Yahudi dünyasında Hafets Hayim olarak tanınan Ribi Israel Meir Kagan (1838-1933), dilini sakınmak ve başkaları hakkında haksızca "laşon ara - kötü konuşma" konuşmamakla ilgili birkaç önemli kitap yazmıştır. Rav Kagan Doğu Avrupa'daki Yahudi cemaatlerini sıkça ziyaret eder, bu ve diğer farklı konularla ilgili konuşmalar verirdi. Bu ziyaretlerinin birinde trende giderken karşısına bir adam oturur. Sohbete başladıklarında Ribi Kagan adama nereye gittiğini sorar. "Bu gece konuşacak olan Hafets Hayim'i dinlemek için şehre gidiyorum. Ne de olsa o, günümüz Yahudi aleminin en önemli bilgini ve bir tsadik."
Ribi Kagan adamın sözlerinden mahcup olur. İtiraz etmeye kalkışır, "Bazen insanlar böyle şeyler söyler, ama doğru değildir. O kadar da büyük bir bilgin değil, bir tsadik (doğru kişi) ise, hiç değil."
Karşısındaki adam birden alevlenir. "Böyle önemli bir kişiyi nasıl küçümsersin?", der ve Ribi Kagan'ı tokatlar.
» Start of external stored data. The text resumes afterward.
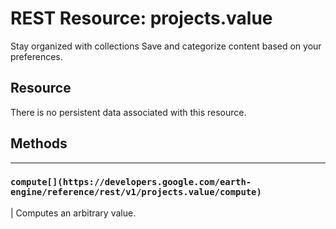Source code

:  
#  REST Resource: projects.value
Stay organized with collections  Save and categorize content based on your preferences. 
## Resource
There is no persistent data associated with this resource.
## Methods  
---  
### `compute[](https://developers.google.com/earth-engine/reference/rest/v1/projects.value/compute)`
|  Computes an arbitrary value.  
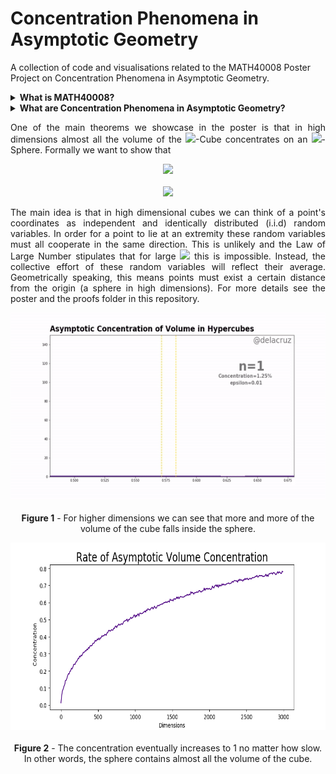 # Concentration Phenomena in Asymptotic Geometry
A collection of code and visualisations related to the MATH40008 Poster Project on Concentration Phenomena in Asymptotic Geometry. 

<details>
<summary><b>What is MATH40008?</b></summary>
<br>
  <p align="justify">
  MATH40008 is a module all first year maths undergraduates at Imperial College London take after completing their summer exams. They are expected to construct a poster and give a presentation on a topic related to one of the five main topics provided by the department via independent research. Concentration of Volume falls under 'Law of Large Numbers and The Central Limit Theorem'.
    <hr>
</p>

</details>

<details>
<summary><b>What are Concentration Phenomena in Asymptotic Geometry?</b></summary>
<br>
  <p align="justify">
  Asymptotic Geometry is when we look at what happens to geometric objects in very high dimensions. Concentration refers to the notion that almost all the volume of certain <img src="https://latex.codecogs.com/gif.latex?n">-dimensional regions cluster around an arbitrarily small <img src="https://latex.codecogs.com/gif.latex?\delta">-neighbourhood of an <img src="https://latex.codecogs.com/gif.latex?(n-1)">-dimensional region. We discuss two examples:
    <ol>
    <li>The volume of an asymptotic <img src="https://latex.codecogs.com/gif.latex?n">-Cube concentrates on its intersection with an <img src="https://latex.codecogs.com/gif.latex?\small{(n-1)}">-Sphere.
</li>
    <li>The area of an asymptotic <img src="https://latex.codecogs.com/gif.latex?\small{n}-Sphere"> concentrates on its equators</li>.
    </ol>
    <hr>
</p>

</details>

<p align="justify">
One of the main theorems we showcase in the poster is that in high dimensions almost all the volume of the <img src="https://latex.codecogs.com/gif.latex?n">-Cube concentrates on an <img src="https://latex.codecogs.com/gif.latex?\small{(n-1)}">-Sphere. Formally we want to show that
  
</p>  

<p align="center">
  <img src="https://latex.codecogs.com/gif.latex?\forall&space;\varepsilon&space;>&space;0,&space;\,&space;\mathrm{Vol}\left(&space;U_{n,\varepsilon}\cap[-1,1]^n\right)\rightarrow&space;\mathrm{Vol}([-1,1]^n)">
  <br>
  <br>
  <img src="https://latex.codecogs.com/gif.latex?U_{n,\varepsilon}&space;:=&space;\left\{x\in\mathbb{R}^n:&space;(1-\varepsilon)\sqrt{n/3}<\|x\|<(1&plus;\varepsilon)\sqrt{n/3}\right\}"> 
  
</p>

<p align="justify">
The main idea is that in high dimensional cubes we can think of a point's coordinates as independent and identically distributed (i.i.d) random variables. In order for a point to lie at an extremity these random variables must all cooperate in the same direction. This is unlikely and the Law of Large Number stipulates that for large <img src="https://latex.codecogs.com/gif.latex?n"> this is impossible. Instead, the collective effort of these random variables will reflect their average. Geometrically speaking, this means points must exist a certain distance from the origin (a sphere in high dimensions). For more details see the poster and the proofs folder in this repository.
</p>


<p align="center">
  <img width="600" height="300" src=figures/hypercube_conc_hist.gif>
  <br></br>
  <caption><b>Figure 1</b> - For higher dimensions we can see that more and more of the volume of the cube falls inside the sphere.</caption>
</p>

<p align="center">
  <img width="600" height="300" src=figures/rate_conc_graph.png>
  <br></br>
  <caption><b>Figure 2</b> - The concentration eventually increases to 1 no matter how slow. <br> In other words, the sphere contains almost all the volume of the cube. </caption>
</p>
O gece adam konuşmaya katılır ve tokatladığı kişinin Hafetz Hayim'in ta kendisi olduğunu orada dehşet içinde anlar.
Konuşmanın sonunda Rav'ın yanına koşarak, "Lütfen, lütfen, beni affedin. Kim olduğunuzu bilmiyordum," diye ona yalvarır.
Ribi Kagan gülümser. "Af dilemene hiç gerek yok. Sen benim onurumu koruyordun. Tam aksine senden çok önemli bir ders aldım. Onlarca senedir insanlara başkaları hakkında "laşon ara" konuşmamalarını öğrettim. Şimdi ise insanın kendi hakkında da "laşon ara" konuşmaması gerektiğini öğrendim."
Mütevazı olmak ne kadar iyi olsa da, Hafets Hayim'in öyküsünün bize hatırlattığı gibi, alçakgönüllü olmak, insanın kendi meziyetlerini inkar etmesi veya kendini küçümsemesi anlamına gelmez. "Komşumuzu kendimiz kadar sevmemiz gerek" tiğini açıkça buyuran Tora'daki mısra (Vayikra 19:18), kendimizi sevmemiz gerektiğini buyurmaktadır. Sevdiğiniz bir kişi ile ilgili olarak başkalarından kötü şeyler duymak istemeyeceğiniz gibi, sevmeniz gereken bir kişi (yani kendiniz) hakkında da kötü sözler sarf etmemelisiniz.